HE stained 4-mm slides were cut from paraffin embedded tissue that was processed with 10% buffered formalin. A panel of antibodies (Table 1) was used to evaluate the tumors for the presence of smooth muscle, fibroblasts, myofibroblasts, glandular epithelium, vascular endothelium and lymphocytic classification. Several pivotal markers expressed in GISTs (CD117, CD34, DOG-1, PDGFR) and inflammatory myofibroblastic tumors [anaplastic lymphoma kinase (ALK)] were used as well.

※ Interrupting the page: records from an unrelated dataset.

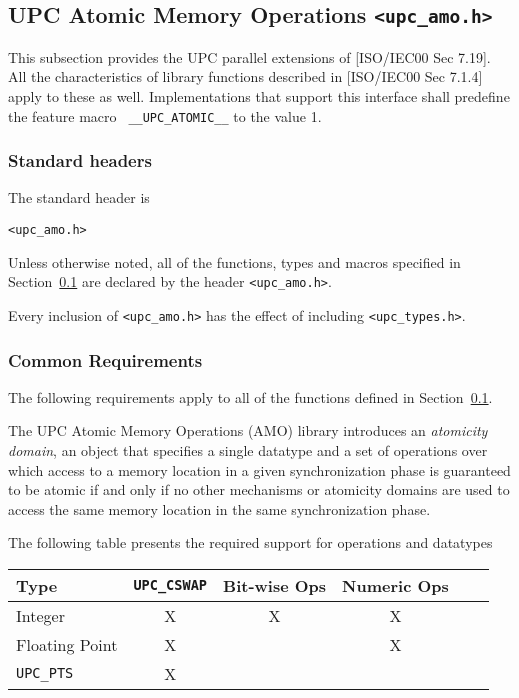 \subsection{UPC Atomic Memory Operations {\tt <upc\_amo.h>}}
\label{upc-amo}

\npf This subsection provides the UPC parallel extensions of [ISO/IEC00 
    Sec 7.19].  All the characteristics of library functions described
    in [ISO/IEC00 Sec 7.1.4] apply to these as well.  Implementations
    that support this interface shall predefine the feature macro {\tt
    \_\_UPC\_ATOMIC\_\_} to the value 1.

\subsubsection{Standard headers}

\np The standard header is

{\tt <upc\_amo.h>}

\np Unless otherwise noted, all of the functions, types and macros specified
    in Section~\ref{upc-amo} are declared by the header {\tt <upc\_amo.h>}.

\np Every inclusion of {\tt <upc\_amo.h>} has the effect of including
    {\tt <upc\_types.h>}.

\subsubsection{Common Requirements}
\label{upc-amo-reqs}
\npf The following requirements apply to all of the functions defined
     in Section~\ref{upc-amo}.

\np The UPC Atomic Memory Operations (AMO) library introduces an
    \emph{atomicity domain}, an object that specifies a single datatype and
    a set of operations over which access to a memory location in a given
    synchronization phase is guaranteed to be atomic if and only if no other
    mechanisms or atomicity domains are used to access the same memory
    location in the same synchronization phase.

\np The following table presents the required support for operations and
    datatypes

\begin{center}
\begin{tabular}{l|ccccc}
Type           & {\tt UPC\_CSWAP} & Bit-wise Ops & Numeric Ops \\ \hline
Integer        &  X               &  X           &  X          \\
Floating Point &  X               &              &  X          \\
{\tt UPC\_PTS} &  X               &              &             \\
\end{tabular}
\end{center}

| Antibody | Dilution | Source | Antigen retrieval |
| CK | 0.181 | Dako | Heat |
| Actin | 0.181 | Dako | Heat |
| CD34 | Working solution | Novocastra | Heat |
| CD117 | 0.181 | Dako | Heat |
| S-100 | 0.736 | Novocastra | Heat |
| Desmin | Working solution | Zsjqbio | Heat |
| DOG-1 | 0.389 | Zsjqbio | Heat |
| PDGFR | 0.181 | SANTA CRUI | Heat |
| Ki-67 | 0.181 | Zsjqbio | Heat |
| CD3 | Working solution | Zsjqbio | Heat |
| L26 | 0.736 | Dako | Heat |
| ALK | 0.111 | Dako | Heat |
| β-Catenin | 0.181 | Maixinbio | Heat |
| CD31 | Working solution | Novocastra | Heat |
| M-CEA | Working solution | Novocastra | Heat |
The first 5 RNFP cases were reported in adults by Yantiss et al[1]. The original pathological description was considered a landmark in the short history of this disease. More recent cases have been reported, and our case represents the 21st report of this lesion worldwide in the English literature.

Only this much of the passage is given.